Bitter cicoria from the allotment (young dandelion leaves are very similar), washed thoroughly in cold water and then fried with sliced garlic and two dried chillies in lots of oil and tossed with pasta and half a ladle of pasta cooking water to make it a little emulsified and coat the pasta.
A pick-and-mix lunch of Japanese sushi rice served hot with butter, mushrooms cooked with miso, ginger, and garlic; smoked Japanese sausages cut and tossed in a hot dry pan until they look like octopuses; hard boiled eggs served with kewpie mayonnaise mixed with gochujang; wakame seaweed salad dressed with rice vinegar and a little soy sauce, cucumber pickles from a jar on the side.

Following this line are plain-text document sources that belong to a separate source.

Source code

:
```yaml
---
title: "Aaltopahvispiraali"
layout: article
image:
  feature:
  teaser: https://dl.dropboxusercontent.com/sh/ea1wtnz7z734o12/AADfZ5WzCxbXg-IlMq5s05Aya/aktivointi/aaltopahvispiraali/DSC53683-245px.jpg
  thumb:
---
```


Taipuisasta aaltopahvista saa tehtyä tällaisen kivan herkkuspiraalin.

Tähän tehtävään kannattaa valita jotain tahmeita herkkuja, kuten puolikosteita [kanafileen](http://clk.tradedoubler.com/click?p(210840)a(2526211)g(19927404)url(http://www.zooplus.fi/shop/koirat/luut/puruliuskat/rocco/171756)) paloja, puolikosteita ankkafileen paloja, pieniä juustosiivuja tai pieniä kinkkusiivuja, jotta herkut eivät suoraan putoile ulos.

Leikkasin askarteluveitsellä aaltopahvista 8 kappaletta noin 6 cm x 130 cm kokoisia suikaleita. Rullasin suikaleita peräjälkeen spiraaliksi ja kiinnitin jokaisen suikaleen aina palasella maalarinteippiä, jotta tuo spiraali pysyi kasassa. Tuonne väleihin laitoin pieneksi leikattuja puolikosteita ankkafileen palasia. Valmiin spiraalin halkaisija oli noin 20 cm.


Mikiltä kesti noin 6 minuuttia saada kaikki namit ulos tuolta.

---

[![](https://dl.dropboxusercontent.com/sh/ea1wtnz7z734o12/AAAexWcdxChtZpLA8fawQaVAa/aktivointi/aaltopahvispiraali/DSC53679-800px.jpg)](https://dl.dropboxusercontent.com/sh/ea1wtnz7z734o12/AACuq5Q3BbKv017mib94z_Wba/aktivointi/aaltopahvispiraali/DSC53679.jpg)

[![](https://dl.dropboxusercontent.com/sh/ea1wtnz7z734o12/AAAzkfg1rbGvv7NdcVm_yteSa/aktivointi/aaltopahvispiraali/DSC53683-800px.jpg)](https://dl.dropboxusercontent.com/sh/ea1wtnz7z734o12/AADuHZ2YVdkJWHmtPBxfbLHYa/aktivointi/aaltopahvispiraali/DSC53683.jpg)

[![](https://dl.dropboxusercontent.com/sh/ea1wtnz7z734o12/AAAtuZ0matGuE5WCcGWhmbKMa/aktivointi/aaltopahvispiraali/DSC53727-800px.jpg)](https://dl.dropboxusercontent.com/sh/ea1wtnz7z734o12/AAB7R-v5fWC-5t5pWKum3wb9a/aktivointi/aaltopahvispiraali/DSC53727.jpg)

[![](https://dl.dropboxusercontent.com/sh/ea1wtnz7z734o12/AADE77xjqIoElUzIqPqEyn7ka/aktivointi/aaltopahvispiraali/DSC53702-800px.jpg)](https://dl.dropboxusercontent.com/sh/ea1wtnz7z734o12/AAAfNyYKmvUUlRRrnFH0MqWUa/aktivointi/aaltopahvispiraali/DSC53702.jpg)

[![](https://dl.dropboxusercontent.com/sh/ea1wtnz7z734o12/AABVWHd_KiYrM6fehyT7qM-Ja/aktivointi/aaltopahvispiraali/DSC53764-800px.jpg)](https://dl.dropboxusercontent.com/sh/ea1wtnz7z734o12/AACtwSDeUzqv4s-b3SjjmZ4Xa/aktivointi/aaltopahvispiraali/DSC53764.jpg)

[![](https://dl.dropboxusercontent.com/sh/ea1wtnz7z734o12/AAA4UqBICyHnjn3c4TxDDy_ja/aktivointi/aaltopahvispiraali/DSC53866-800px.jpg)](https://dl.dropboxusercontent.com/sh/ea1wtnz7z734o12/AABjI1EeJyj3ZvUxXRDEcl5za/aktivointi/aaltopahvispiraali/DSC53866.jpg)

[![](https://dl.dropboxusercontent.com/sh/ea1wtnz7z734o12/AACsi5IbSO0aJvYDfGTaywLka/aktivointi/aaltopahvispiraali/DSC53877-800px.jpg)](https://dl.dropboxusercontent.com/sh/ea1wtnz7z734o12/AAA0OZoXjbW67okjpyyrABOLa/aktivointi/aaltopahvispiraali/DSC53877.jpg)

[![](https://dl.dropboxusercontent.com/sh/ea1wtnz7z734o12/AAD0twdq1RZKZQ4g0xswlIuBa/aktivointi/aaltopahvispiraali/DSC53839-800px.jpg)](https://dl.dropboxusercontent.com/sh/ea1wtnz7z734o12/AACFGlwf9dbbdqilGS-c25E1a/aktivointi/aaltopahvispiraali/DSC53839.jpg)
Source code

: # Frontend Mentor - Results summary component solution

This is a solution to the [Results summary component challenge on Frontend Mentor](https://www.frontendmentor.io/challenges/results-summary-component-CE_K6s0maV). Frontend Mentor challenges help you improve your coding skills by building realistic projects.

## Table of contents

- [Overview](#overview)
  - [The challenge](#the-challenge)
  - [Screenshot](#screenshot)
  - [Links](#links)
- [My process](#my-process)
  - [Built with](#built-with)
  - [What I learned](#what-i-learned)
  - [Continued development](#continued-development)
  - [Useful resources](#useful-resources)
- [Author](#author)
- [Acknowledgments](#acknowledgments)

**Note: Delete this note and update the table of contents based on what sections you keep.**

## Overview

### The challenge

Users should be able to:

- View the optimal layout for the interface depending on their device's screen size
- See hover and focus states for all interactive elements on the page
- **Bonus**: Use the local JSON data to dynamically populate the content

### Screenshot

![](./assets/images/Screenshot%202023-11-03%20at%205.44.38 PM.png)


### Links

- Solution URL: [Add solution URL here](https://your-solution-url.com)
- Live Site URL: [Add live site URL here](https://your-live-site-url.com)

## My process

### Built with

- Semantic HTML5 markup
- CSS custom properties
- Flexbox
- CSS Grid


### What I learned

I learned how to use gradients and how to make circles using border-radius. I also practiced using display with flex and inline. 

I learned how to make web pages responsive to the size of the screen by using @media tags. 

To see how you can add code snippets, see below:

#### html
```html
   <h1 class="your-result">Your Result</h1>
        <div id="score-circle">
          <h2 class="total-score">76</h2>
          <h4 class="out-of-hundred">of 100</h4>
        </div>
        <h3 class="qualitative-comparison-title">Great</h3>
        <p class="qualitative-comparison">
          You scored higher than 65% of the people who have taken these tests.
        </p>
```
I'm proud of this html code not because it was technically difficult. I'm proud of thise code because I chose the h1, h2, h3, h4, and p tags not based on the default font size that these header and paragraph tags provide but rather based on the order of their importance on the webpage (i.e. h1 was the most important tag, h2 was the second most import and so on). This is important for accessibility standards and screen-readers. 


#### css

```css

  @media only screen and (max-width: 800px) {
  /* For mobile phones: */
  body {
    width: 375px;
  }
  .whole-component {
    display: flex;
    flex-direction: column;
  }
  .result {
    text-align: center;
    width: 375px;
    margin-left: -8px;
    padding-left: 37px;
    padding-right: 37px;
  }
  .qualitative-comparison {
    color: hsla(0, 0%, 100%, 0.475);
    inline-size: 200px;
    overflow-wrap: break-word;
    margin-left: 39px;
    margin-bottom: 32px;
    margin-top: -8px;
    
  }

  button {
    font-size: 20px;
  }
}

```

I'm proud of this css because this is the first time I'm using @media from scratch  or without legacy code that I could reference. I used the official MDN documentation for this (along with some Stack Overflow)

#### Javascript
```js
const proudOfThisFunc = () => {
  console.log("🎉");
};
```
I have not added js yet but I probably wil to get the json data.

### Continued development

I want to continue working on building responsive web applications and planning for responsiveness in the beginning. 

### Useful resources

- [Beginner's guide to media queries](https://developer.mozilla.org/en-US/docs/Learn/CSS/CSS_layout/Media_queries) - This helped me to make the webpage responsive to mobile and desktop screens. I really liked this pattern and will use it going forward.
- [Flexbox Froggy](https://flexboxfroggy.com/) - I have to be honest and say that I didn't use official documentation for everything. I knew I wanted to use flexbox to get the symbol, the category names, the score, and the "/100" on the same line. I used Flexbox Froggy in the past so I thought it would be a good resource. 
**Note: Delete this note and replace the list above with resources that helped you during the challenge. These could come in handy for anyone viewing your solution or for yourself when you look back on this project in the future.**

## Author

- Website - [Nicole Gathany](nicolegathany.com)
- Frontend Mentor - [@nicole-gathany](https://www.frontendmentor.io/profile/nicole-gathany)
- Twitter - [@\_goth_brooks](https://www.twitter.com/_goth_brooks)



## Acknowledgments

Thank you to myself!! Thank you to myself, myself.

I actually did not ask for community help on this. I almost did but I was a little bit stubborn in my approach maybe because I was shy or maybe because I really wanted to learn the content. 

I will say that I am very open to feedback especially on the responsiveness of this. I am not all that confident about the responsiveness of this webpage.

A breakfast tray taken up to bed with a pot of coffee and two cups, with brown pitta breads from the freezer toasted and filled with butter, fried egg, Emmental cheese slice and chilli sauce, and two small glass ramekins with cold rice pudding flavoured with orange zest and cinnamon, and raspberry jam.
A small bowl of salted crisps and a drink of Campari mixed with tonic water and ice.
Wunderbar. I loved this. The carrot + potato dish for dinner awakened a buried memory of a salad that an Australian graduate student I knew at university used to compose: grated carrot, grated cheddar, olive oil, mixed and stuffed into a pitta bread. Surprisingly good, but in those times, taramasalata coming to Tesco was a major event.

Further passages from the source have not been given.